Quizá por eso, cada vez que pienso en parejas, inevitablemente vuelvo a Menorca. A sus calas que nos obligan a bajar el ritmo, a los caminos que se recorren mejor en pareja, a ese silencio que solo se comparte con quien te hace sentir en casa. Menorca tiene esa manera tan suya de convertir lo cotidiano en algo íntimo.
En mis ilustraciones de parejas en la isla intento capturar justo eso: momentos pequeños que, sin pretenderlo, se vuelven esenciales. Una mirada en el faro de Cavalleria, un paseo por el Camí de Cavalls, un desayuno lento frente al puerto de Ciutadella. Escenas que no hablan de perfección, sino de confianza.

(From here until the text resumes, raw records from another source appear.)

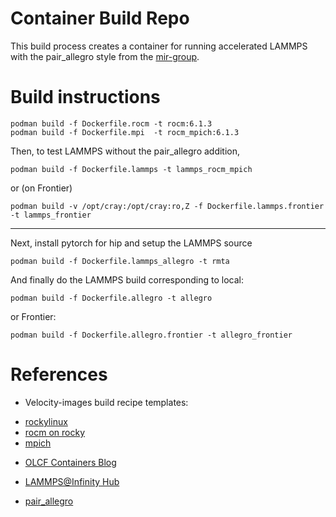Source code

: # Container Build Repo

This build process creates a container for running accelerated
LAMMPS with the pair\_allegro style from the [mir-group](https://github.com/mir-group/pair_allegro).


# Build instructions

    podman build -f Dockerfile.rocm -t rocm:6.1.3
    podman build -f Dockerfile.mpi  -t rocm_mpich:6.1.3

Then, to test LAMMPS without the pair\_allegro addition,

    podman build -f Dockerfile.lammps -t lammps_rocm_mpich

or (on Frontier)

    podman build -v /opt/cray:/opt/cray:ro,Z -f Dockerfile.lammps.frontier -t lammps_frontier

---

Next, install pytorch for hip and setup the LAMMPS source

    podman build -f Dockerfile.lammps_allegro -t rmta

And finally do the LAMMPS build corresponding to local:

    podman build -f Dockerfile.allegro -t allegro

or Frontier:

    podman build -f Dockerfile.allegro.frontier -t allegro_frontier


# References

* Velocity-images build recipe templates:
 - [rockylinux](https://github.com/olcf/velocity-images/blob/main/rockylinux/templates/default.vtmp)
 - [rocm on rocky](https://github.com/olcf/velocity-images/blob/main/rocm/templates/rockylinux.vtmp)
 - [mpich](https://github.com/olcf/velocity-images/blob/main/mpich/templates/default.vtmp)

* [OLCF Containers Blog](https://developer.ornl.gov/2022-10-13-containers/)

* [LAMMPS@Infinity Hub](https://github.com/amd/InfinityHub-CI/tree/main/lammps)

* [pair\_allegro](https://github.com/mir-group/pair\_allegro)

San Valentín puede ser una excusa —o una invitación— para recordar esos instantes que construyen nuestra historia. No hace falta celebrarlo con grandes gestos; a veces basta con detenerse un segundo y reconocer que, igual que Menorca, el amor también tiene su propio ritmo.
Gracias por seguir ahí, por leer, por acompañar este proyecto que crece con cada historia que compartimos.